» **Task details**
What you produce should be every line from the data that includes "solo".

» **Stored data entries**
========================================================================

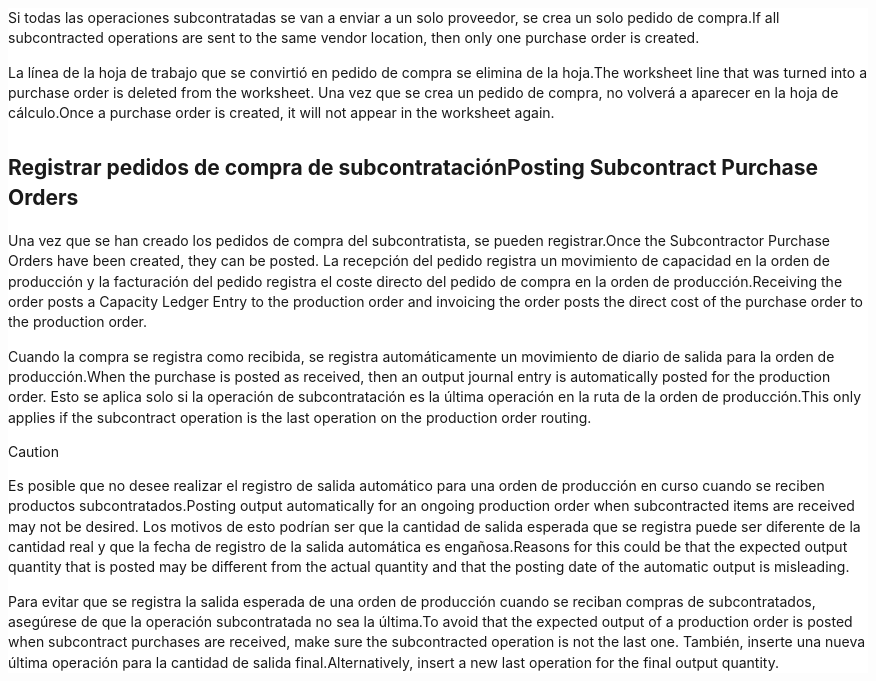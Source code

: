 <span data-ttu-id="c8b74-154">Si todas las operaciones subcontratadas se van a enviar a un solo proveedor, se crea un solo pedido de compra.</span><span class="sxs-lookup"><span data-stu-id="c8b74-154">If all subcontracted operations are sent to the same vendor location, then only one purchase order is created.</span></span>  

<span data-ttu-id="c8b74-155">La línea de la hoja de trabajo que se convirtió en pedido de compra se elimina de la hoja.</span><span class="sxs-lookup"><span data-stu-id="c8b74-155">The worksheet line that was turned into a purchase order is deleted from the worksheet.</span></span> <span data-ttu-id="c8b74-156">Una vez que se crea un pedido de compra, no volverá a aparecer en la hoja de cálculo.</span><span class="sxs-lookup"><span data-stu-id="c8b74-156">Once a purchase order is created, it will not appear in the worksheet again.</span></span>  

## <a name="posting-subcontract-purchase-orders"></a><span data-ttu-id="c8b74-157">Registrar pedidos de compra de subcontratación</span><span class="sxs-lookup"><span data-stu-id="c8b74-157">Posting Subcontract Purchase Orders</span></span>  
<span data-ttu-id="c8b74-158">Una vez que se han creado los pedidos de compra del subcontratista, se pueden registrar.</span><span class="sxs-lookup"><span data-stu-id="c8b74-158">Once the Subcontractor Purchase Orders have been created, they can be posted.</span></span> <span data-ttu-id="c8b74-159">La recepción del pedido registra un movimiento de capacidad en la orden de producción y la facturación del pedido registra el coste directo del pedido de compra en la orden de producción.</span><span class="sxs-lookup"><span data-stu-id="c8b74-159">Receiving the order posts a Capacity Ledger Entry to the production order and invoicing the order posts the direct cost of the purchase order to the production order.</span></span>  

<span data-ttu-id="c8b74-160">Cuando la compra se registra como recibida, se registra automáticamente un movimiento de diario de salida para la orden de producción.</span><span class="sxs-lookup"><span data-stu-id="c8b74-160">When the purchase is posted as received, then an output journal entry is automatically posted for the production order.</span></span> <span data-ttu-id="c8b74-161">Esto se aplica solo si la operación de subcontratación es la última operación en la ruta de la orden de producción.</span><span class="sxs-lookup"><span data-stu-id="c8b74-161">This only applies if the subcontract operation is the last operation on the production order routing.</span></span>  

> [!CAUTION]  
>  <span data-ttu-id="c8b74-162">Es posible que no desee realizar el registro de salida automático para una orden de producción en curso cuando se reciben productos subcontratados.</span><span class="sxs-lookup"><span data-stu-id="c8b74-162">Posting output automatically for an ongoing production order when subcontracted items are received may not be desired.</span></span> <span data-ttu-id="c8b74-163">Los motivos de esto podrían ser que la cantidad de salida esperada que se registra puede ser diferente de la cantidad real y que la fecha de registro de la salida automática es engañosa.</span><span class="sxs-lookup"><span data-stu-id="c8b74-163">Reasons for this could be that the expected output quantity that is posted may be different from the actual quantity and that the posting date of the automatic output is misleading.</span></span>  
>   
>  <span data-ttu-id="c8b74-164">Para evitar que se registra la salida esperada de una orden de producción cuando se reciban compras de subcontratados, asegúrese de que la operación subcontratada no sea la última.</span><span class="sxs-lookup"><span data-stu-id="c8b74-164">To avoid that the expected output of a production order is posted when subcontract purchases are received, make sure the subcontracted operation is not the last one.</span></span> <span data-ttu-id="c8b74-165">También, inserte una nueva última operación para la cantidad de salida final.</span><span class="sxs-lookup"><span data-stu-id="c8b74-165">Alternatively, insert a new last operation for the final output quantity.</span></span>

========================================================================

» **Output**
: <span data-ttu-id="c8b74-154">Si todas las operaciones subcontratadas se van a enviar a un solo proveedor, se crea un solo pedido de compra.</span><span class="sxs-lookup"><span data-stu-id="c8b74-154">If all subcontracted operations are sent to the same vendor location, then only one purchase order is created.</span></span>  
<span data-ttu-id="c8b74-160">Cuando la compra se registra como recibida, se registra automáticamente un movimiento de diario de salida para la orden de producción.</span><span class="sxs-lookup"><span data-stu-id="c8b74-160">When the purchase is posted as received, then an output journal entry is automatically posted for the production order.</span></span> <span data-ttu-id="c8b74-161">Esto se aplica solo si la operación de subcontratación es la última operación en la ruta de la orden de producción.</span><span class="sxs-lookup"><span data-stu-id="c8b74-161">This only applies if the subcontract operation is the last operation on the production order routing.</span></span>  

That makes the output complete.